Saving Tomatoes Before the First Frost

by Elisabeth Rose

Tomato plants in its final stages of glory.

Saving tomatoes before the first frost is a must for those of us who love to garden and are sad to see our tomato plants go. There are ways to hang onto the last remaining fruits of summer, and correct ones at that. If improperly handled, you can end up with tomatoes that taste flavorless, with a soft, mushy texture.

As temperatures drop, wrapping your plants to keep them warmer is one way to help them persevere in colder weather. Two other options remain: dig up the plants and hang them upside down, allowing the last fruits to ripen, or harvest the existing tomatoes and allow them to ripen at home through a variety of methods.
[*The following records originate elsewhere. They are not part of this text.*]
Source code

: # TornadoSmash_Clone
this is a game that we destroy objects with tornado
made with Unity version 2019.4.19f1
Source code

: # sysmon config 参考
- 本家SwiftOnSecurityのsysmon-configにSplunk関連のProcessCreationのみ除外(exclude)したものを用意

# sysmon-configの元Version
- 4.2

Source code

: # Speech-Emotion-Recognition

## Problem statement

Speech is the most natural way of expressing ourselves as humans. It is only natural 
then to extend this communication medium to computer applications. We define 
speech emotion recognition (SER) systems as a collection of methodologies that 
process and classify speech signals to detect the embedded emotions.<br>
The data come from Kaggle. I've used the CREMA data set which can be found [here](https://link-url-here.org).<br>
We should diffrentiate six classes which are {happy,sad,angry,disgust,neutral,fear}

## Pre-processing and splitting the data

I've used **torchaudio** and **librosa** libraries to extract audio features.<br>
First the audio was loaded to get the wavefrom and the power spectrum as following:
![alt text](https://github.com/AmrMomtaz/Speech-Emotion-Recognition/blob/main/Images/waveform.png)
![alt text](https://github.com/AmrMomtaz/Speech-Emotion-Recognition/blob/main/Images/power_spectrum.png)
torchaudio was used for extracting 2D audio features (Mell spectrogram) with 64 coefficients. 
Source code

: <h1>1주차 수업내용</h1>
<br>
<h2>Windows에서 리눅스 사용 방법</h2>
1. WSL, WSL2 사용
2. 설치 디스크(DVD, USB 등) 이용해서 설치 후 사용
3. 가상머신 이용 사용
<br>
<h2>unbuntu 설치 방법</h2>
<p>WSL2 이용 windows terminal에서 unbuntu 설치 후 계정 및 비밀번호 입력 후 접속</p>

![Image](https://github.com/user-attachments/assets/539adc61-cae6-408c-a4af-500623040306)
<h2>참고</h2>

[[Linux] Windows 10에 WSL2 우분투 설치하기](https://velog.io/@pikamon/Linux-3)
Read on.

First, before harvesting your last tomatoes, you can help the plant direct its energy to the remaining maturing fruits. Using a shovel, cut back some of the roots on two sides, about 8 inches from the center of the plant. Then pinch back any remaining flowers and thin out and cut back canes without fruit.

To protect the plants from frost, cover them at night with a piece of burlap, a light blanket, a frost cloth, or a piece of plastic that hangs all the way to the ground. This is a good idea if you have tomatoes that are almost but not quite ripe (e.g. already changing color.) If they are still quite immature and the temperature is very cold (below 28 degrees F), this is not the best plan.

If you decide to dig up your plant and bring it inside to hang upside down, make sure you have a place that is cool, dark, and has good air circulation with a temperature of about 55-68 degrees, such as in a basement or garage. Check it daily to so that you don’t end up with tomatoes that have already fallen on the ground and rotted.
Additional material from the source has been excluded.